Why You Should Never Ask Guys For Advice. Ever.
' Tell them your worst qualities are that you never tip waiters.'
'Tell 'em you steal office furniture.'
'You like hurting animals.'
'You're addicted to crack.'
'You're ugly as sin.'
'You see dead people.'
'You touch up little boys.'
'You stalk women.'
'You molest clowns.'
'ENOUGH!' yelled the exasperated Andrew.
7 Comments:
Yeah, but clowns deserve it. Hate clowns. They scare me.
For the rest of you suffering from crippling coulrophobia (an irrational fear of clowns) you may want to check out this here site here.
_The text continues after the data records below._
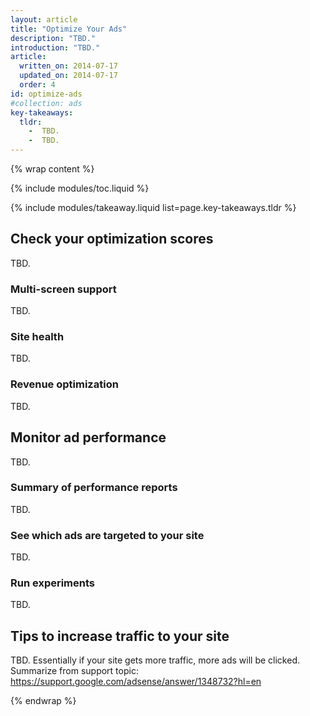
 ```yaml
---
layout: article
title: "Optimize Your Ads"
description: "TBD."
introduction: "TBD."
article:
  written_on: 2014-07-17
  updated_on: 2014-07-17
  order: 4
id: optimize-ads
#collection: ads
key-takeaways:
  tldr: 
    -  TBD.
    -  TBD.
---
```


{% wrap content %}
<style type="text/css">
  img.center {
    display: block;
    margin-left: auto;
    margin-right: auto;
  }
</style>

{% include modules/toc.liquid %}

{% include modules/takeaway.liquid list=page.key-takeaways.tldr %}

## Check your optimization scores

TBD.

### Multi-screen support

TBD.

### Site health

TBD.

### Revenue optimization

TBD.

## Monitor ad performance

TBD.

### Summary of performance reports

TBD.

### See which ads are targeted to your site

TBD. 

### Run experiments

TBD.

## Tips to increase traffic to your site

TBD. Essentially if your site gets more traffic, more ads will be clicked.
Summarize from support topic: https://support.google.com/adsense/answer/1348732?hl=en

{% endwrap %}
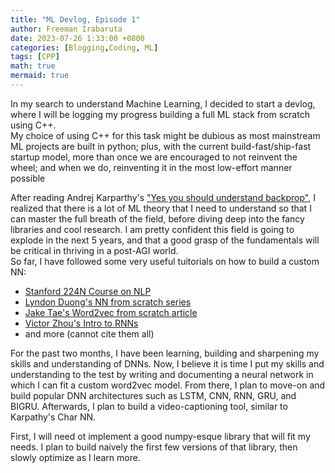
 ```yaml
---
title: "ML Devlog, Episode 1"
author: Freeman Irabaruta
date: 2023-07-26 1:33:00 +0800
categories: [Blogging,Coding, ML]
tags: [CPP]
math: true
mermaid: true
---
```



In my search to understand Machine Learning, I decided to start a devlog, where I will be logging my progress building a full ML stack from scratch using C++. <br/>
My choice of using C++ for this task might be dubious as most mainstream ML projects are built in python; plus, with the current build-fast/ship-fast startup model, more than once we are encouraged to not reinvent the wheel; and when we do, reinventing it in the most low-effort manner possible<br/>

After reading Andrej Karparthy's ["Yes you should understand backprop"](https://karpathy.medium.com/yes-you-should-understand-backprop-e2f06eab496b), I realized that there is a lot of ML theory that I need to understand so that I can master the full breath of the field, before diving deep into the fancy libraries and cool research. 
I am pretty confident this field is going to explode in the next 5 years, and that a good grasp of the fundamentals will be critical in thriving in a post-AGI world. <br/> 
So far, I have followed some very useful tuitorials on how to build a custom NN:
- [Stanford 224N Course on NLP](http://web.stanford.edu/class/cs224n/)
- [Lyndon Duong's NN from scratch series](https://www.lyndonduong.com/linalg-cpp/)
- [Jake Tae's Word2vec from scratch article](https://jaketae.github.io/study/word2vec/)
- [Victor Zhou's Intro to RNNs](https://victorzhou.com/blog/intro-to-rnns/) 
- and more (cannot cite them all)

For the past two months, I have been learning, building and sharpening my skills and understanding of DNNs. Now, I believe it is time I put my skills and understanding to the test by writing and documenting a neural network in which I can fit a custom word2vec model. From there, I plan to move-on and build popular DNN architectures such as LSTM, CNN, RNN, GRU, and BIGRU. Afterwards, I plan to build a video-captioning tool, similar to Karpathy's Char NN. <br/>

First, I will need ot implement a good numpy-esque library that will fit my needs. I plan to build naively the first few versions of that library, then slowly optimize as I learn more. 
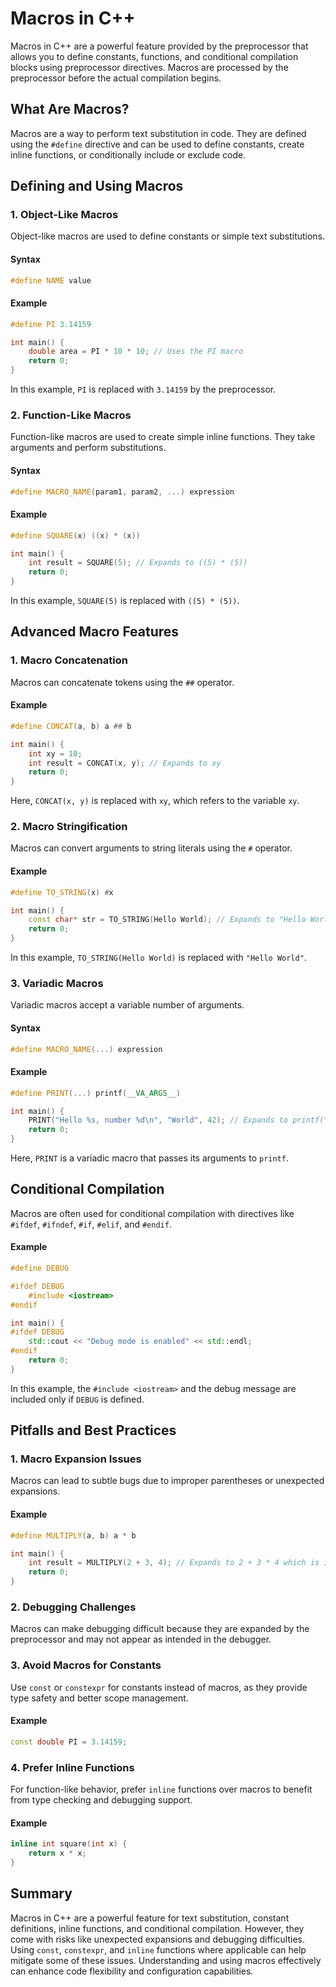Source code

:# Macros in C++

Macros in C++ are a powerful feature provided by the preprocessor that allows you to define constants, functions, and conditional compilation blocks using preprocessor directives. Macros are processed by the preprocessor before the actual compilation begins.

## What Are Macros?

Macros are a way to perform text substitution in code. They are defined using the `#define` directive and can be used to define constants, create inline functions, or conditionally include or exclude code.

## Defining and Using Macros

### 1. **Object-Like Macros**

Object-like macros are used to define constants or simple text substitutions. 

#### Syntax

```cpp
#define NAME value
```

#### Example

```cpp
#define PI 3.14159

int main() {
    double area = PI * 10 * 10; // Uses the PI macro
    return 0;
}
```

In this example, `PI` is replaced with `3.14159` by the preprocessor.

### 2. **Function-Like Macros**

Function-like macros are used to create simple inline functions. They take arguments and perform substitutions.

#### Syntax

```cpp
#define MACRO_NAME(param1, param2, ...) expression
```

#### Example

```cpp
#define SQUARE(x) ((x) * (x))

int main() {
    int result = SQUARE(5); // Expands to ((5) * (5))
    return 0;
}
```

In this example, `SQUARE(5)` is replaced with `((5) * (5))`.

## Advanced Macro Features

### 1. **Macro Concatenation**

Macros can concatenate tokens using the `##` operator.

#### Example

```cpp
#define CONCAT(a, b) a ## b

int main() {
    int xy = 10;
    int result = CONCAT(x, y); // Expands to xy
    return 0;
}
```

Here, `CONCAT(x, y)` is replaced with `xy`, which refers to the variable `xy`.

### 2. **Macro Stringification**

Macros can convert arguments to string literals using the `#` operator.

#### Example

```cpp
#define TO_STRING(x) #x

int main() {
    const char* str = TO_STRING(Hello World); // Expands to "Hello World"
    return 0;
}
```

In this example, `TO_STRING(Hello World)` is replaced with `"Hello World"`.

### 3. **Variadic Macros**

Variadic macros accept a variable number of arguments.

#### Syntax

```cpp
#define MACRO_NAME(...) expression
```

#### Example

```cpp
#define PRINT(...) printf(__VA_ARGS__)

int main() {
    PRINT("Hello %s, number %d\n", "World", 42); // Expands to printf("Hello %s, number %d\n", "World", 42);
    return 0;
}
```

Here, `PRINT` is a variadic macro that passes its arguments to `printf`.

## Conditional Compilation

Macros are often used for conditional compilation with directives like `#ifdef`, `#ifndef`, `#if`, `#elif`, and `#endif`.

#### Example

```cpp
#define DEBUG

#ifdef DEBUG
    #include <iostream>
#endif

int main() {
#ifdef DEBUG
    std::cout << "Debug mode is enabled" << std::endl;
#endif
    return 0;
}
```

In this example, the `#include <iostream>` and the debug message are included only if `DEBUG` is defined.

## Pitfalls and Best Practices

### 1. **Macro Expansion Issues**

Macros can lead to subtle bugs due to improper parentheses or unexpected expansions.

#### Example

```cpp
#define MULTIPLY(a, b) a * b

int main() {
    int result = MULTIPLY(2 + 3, 4); // Expands to 2 + 3 * 4 which is 14, not 20
    return 0;
}
```

### 2. **Debugging Challenges**

Macros can make debugging difficult because they are expanded by the preprocessor and may not appear as intended in the debugger.

### 3. **Avoid Macros for Constants**

Use `const` or `constexpr` for constants instead of macros, as they provide type safety and better scope management.

#### Example

```cpp
const double PI = 3.14159;
```

### 4. **Prefer Inline Functions**

For function-like behavior, prefer `inline` functions over macros to benefit from type checking and debugging support.

#### Example

```cpp
inline int square(int x) {
    return x * x;
}
```

## Summary

Macros in C++ are a powerful feature for text substitution, constant definitions, inline functions, and conditional compilation. However, they come with risks like unexpected expansions and debugging difficulties. Using `const`, `constexpr`, and `inline` functions where applicable can help mitigate some of these issues. Understanding and using macros effectively can enhance code flexibility and configuration capabilities.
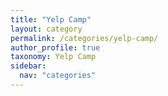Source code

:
 ```yaml
---
title: "Yelp Camp"
layout: category
permalink: /categories/yelp-camp/
author_profile: true
taxonomy: Yelp Camp
sidebar:
  nav: "categories"
---
```


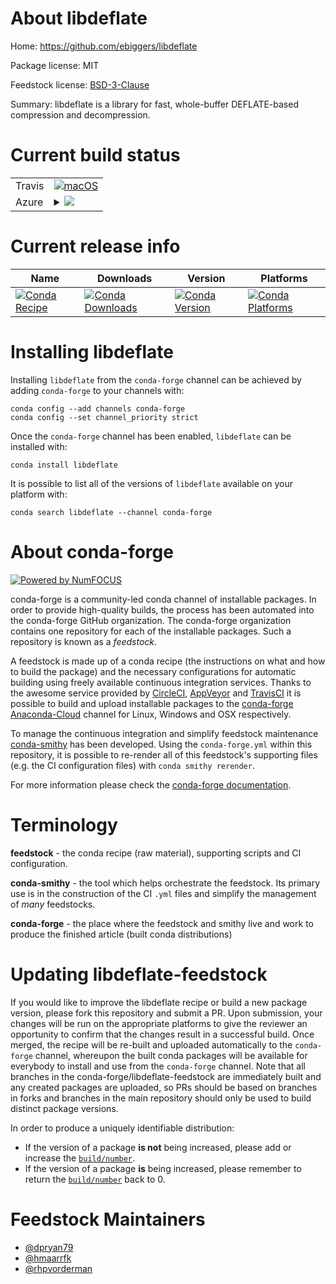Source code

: About libdeflate
================

Home: https://github.com/ebiggers/libdeflate

Package license: MIT

Feedstock license: [BSD-3-Clause](https://github.com/conda-forge/libdeflate-feedstock/blob/master/LICENSE.txt)

Summary: libdeflate is a library for fast, whole-buffer DEFLATE-based compression and decompression.

Current build status
====================


<table><tr>
    <td>Travis</td>
    <td>
      <a href="https://travis-ci.com/conda-forge/libdeflate-feedstock">
        <img alt="macOS" src="https://img.shields.io/travis/com/conda-forge/libdeflate-feedstock/master.svg?label=macOS">
      </a>
    </td>
  </tr>
    
  <tr>
    <td>Azure</td>
    <td>
      <details>
        <summary>
          <a href="https://dev.azure.com/conda-forge/feedstock-builds/_build/latest?definitionId=7560&branchName=master">
            <img src="https://dev.azure.com/conda-forge/feedstock-builds/_apis/build/status/libdeflate-feedstock?branchName=master">
          </a>
        </summary>
        <table>
          <thead><tr><th>Variant</th><th>Status</th></tr></thead>
          <tbody><tr>
              <td>linux_64</td>
              <td>
                <a href="https://dev.azure.com/conda-forge/feedstock-builds/_build/latest?definitionId=7560&branchName=master">
                  <img src="https://dev.azure.com/conda-forge/feedstock-builds/_apis/build/status/libdeflate-feedstock?branchName=master&jobName=linux&configuration=linux_64_" alt="variant">
                </a>
              </td>
            </tr><tr>
              <td>linux_aarch64</td>
              <td>
                <a href="https://dev.azure.com/conda-forge/feedstock-builds/_build/latest?definitionId=7560&branchName=master">
                  <img src="https://dev.azure.com/conda-forge/feedstock-builds/_apis/build/status/libdeflate-feedstock?branchName=master&jobName=linux&configuration=linux_aarch64_" alt="variant">
                </a>
              </td>
            </tr><tr>
              <td>linux_ppc64le</td>
              <td>
                <a href="https://dev.azure.com/conda-forge/feedstock-builds/_build/latest?definitionId=7560&branchName=master">
                  <img src="https://dev.azure.com/conda-forge/feedstock-builds/_apis/build/status/libdeflate-feedstock?branchName=master&jobName=linux&configuration=linux_ppc64le_" alt="variant">
                </a>
              </td>
            </tr><tr>
              <td>osx_64</td>
              <td>
                <a href="https://dev.azure.com/conda-forge/feedstock-builds/_build/latest?definitionId=7560&branchName=master">
                  <img src="https://dev.azure.com/conda-forge/feedstock-builds/_apis/build/status/libdeflate-feedstock?branchName=master&jobName=osx&configuration=osx_64_" alt="variant">
                </a>
              </td>
            </tr><tr>
              <td>osx_arm64</td>
              <td>
                <a href="https://dev.azure.com/conda-forge/feedstock-builds/_build/latest?definitionId=7560&branchName=master">
                  <img src="https://dev.azure.com/conda-forge/feedstock-builds/_apis/build/status/libdeflate-feedstock?branchName=master&jobName=osx&configuration=osx_arm64_" alt="variant">
                </a>
              </td>
            </tr><tr>
              <td>win_64</td>
              <td>
                <a href="https://dev.azure.com/conda-forge/feedstock-builds/_build/latest?definitionId=7560&branchName=master">
                  <img src="https://dev.azure.com/conda-forge/feedstock-builds/_apis/build/status/libdeflate-feedstock?branchName=master&jobName=win&configuration=win_64_" alt="variant">
                </a>
              </td>
            </tr>
          </tbody>
        </table>
      </details>
    </td>
  </tr>
</table>

Current release info
====================

| Name | Downloads | Version | Platforms |
| --- | --- | --- | --- |
| [![Conda Recipe](https://img.shields.io/badge/recipe-libdeflate-green.svg)](https://anaconda.org/conda-forge/libdeflate) | [![Conda Downloads](https://img.shields.io/conda/dn/conda-forge/libdeflate.svg)](https://anaconda.org/conda-forge/libdeflate) | [![Conda Version](https://img.shields.io/conda/vn/conda-forge/libdeflate.svg)](https://anaconda.org/conda-forge/libdeflate) | [![Conda Platforms](https://img.shields.io/conda/pn/conda-forge/libdeflate.svg)](https://anaconda.org/conda-forge/libdeflate) |

Installing libdeflate
=====================

Installing `libdeflate` from the `conda-forge` channel can be achieved by adding `conda-forge` to your channels with:

```
conda config --add channels conda-forge
conda config --set channel_priority strict
```

Once the `conda-forge` channel has been enabled, `libdeflate` can be installed with:

```
conda install libdeflate
```

It is possible to list all of the versions of `libdeflate` available on your platform with:

```
conda search libdeflate --channel conda-forge
```


About conda-forge
=================

[![Powered by
NumFOCUS](https://img.shields.io/badge/powered%20by-NumFOCUS-orange.svg?style=flat&colorA=E1523D&colorB=007D8A)](https://numfocus.org)

conda-forge is a community-led conda channel of installable packages.
In order to provide high-quality builds, the process has been automated into the
conda-forge GitHub organization. The conda-forge organization contains one repository
for each of the installable packages. Such a repository is known as a *feedstock*.

A feedstock is made up of a conda recipe (the instructions on what and how to build
the package) and the necessary configurations for automatic building using freely
available continuous integration services. Thanks to the awesome service provided by
[CircleCI](https://circleci.com/), [AppVeyor](https://www.appveyor.com/)
and [TravisCI](https://travis-ci.com/) it is possible to build and upload installable
packages to the [conda-forge](https://anaconda.org/conda-forge)
[Anaconda-Cloud](https://anaconda.org/) channel for Linux, Windows and OSX respectively.

To manage the continuous integration and simplify feedstock maintenance
[conda-smithy](https://github.com/conda-forge/conda-smithy) has been developed.
Using the ``conda-forge.yml`` within this repository, it is possible to re-render all of
this feedstock's supporting files (e.g. the CI configuration files) with ``conda smithy rerender``.

For more information please check the [conda-forge documentation](https://conda-forge.org/docs/).

Terminology
===========

**feedstock** - the conda recipe (raw material), supporting scripts and CI configuration.

**conda-smithy** - the tool which helps orchestrate the feedstock.
                   Its primary use is in the construction of the CI ``.yml`` files
                   and simplify the management of *many* feedstocks.

**conda-forge** - the place where the feedstock and smithy live and work to
                  produce the finished article (built conda distributions)


Updating libdeflate-feedstock
=============================

If you would like to improve the libdeflate recipe or build a new
package version, please fork this repository and submit a PR. Upon submission,
your changes will be run on the appropriate platforms to give the reviewer an
opportunity to confirm that the changes result in a successful build. Once
merged, the recipe will be re-built and uploaded automatically to the
`conda-forge` channel, whereupon the built conda packages will be available for
everybody to install and use from the `conda-forge` channel.
Note that all branches in the conda-forge/libdeflate-feedstock are
immediately built and any created packages are uploaded, so PRs should be based
on branches in forks and branches in the main repository should only be used to
build distinct package versions.

In order to produce a uniquely identifiable distribution:
 * If the version of a package **is not** being increased, please add or increase
   the [``build/number``](https://docs.conda.io/projects/conda-build/en/latest/resources/define-metadata.html#build-number-and-string).
 * If the version of a package **is** being increased, please remember to return
   the [``build/number``](https://docs.conda.io/projects/conda-build/en/latest/resources/define-metadata.html#build-number-and-string)
   back to 0.

Feedstock Maintainers
=====================

* [@dpryan79](https://github.com/dpryan79/)
* [@hmaarrfk](https://github.com/hmaarrfk/)
* [@rhpvorderman](https://github.com/rhpvorderman/)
Hey, anyone see the Family Guy episode when we see a flashback to Peter's childhood and that zany teacher (Mr.Vargas) does an autopsy of a clown in class and he finds his insides stuffed with candy? That made me laff.
I see nothing wrong with using these comments in a job interview.
I also wear a fine whiskey perfume around my mouth when I interview for employment.
Good to know Yawn. If the guy interviewing me for a job smells of whiskey/ has bloodshot eyes/ staggers about, knocking over lamps from his desk/ vomits mid-way through a question etc- that doesn't spell "drunkard" to me. It means that this man will get to work no matter how long he's been out the night previously. It means he's dedicated to the company. It means he is a proffesional.
jovFatman- you have a bounty on your head.
You think you know a guy...well, as much as you CAN know someone who works for a Machiavellian secret agency, and they put a goddamn BOUNTY on your head?!? You have no idea who you're messing with pal- I've been evading debt collectors since the first Batman movie. The really camp one with the anti-shark spray.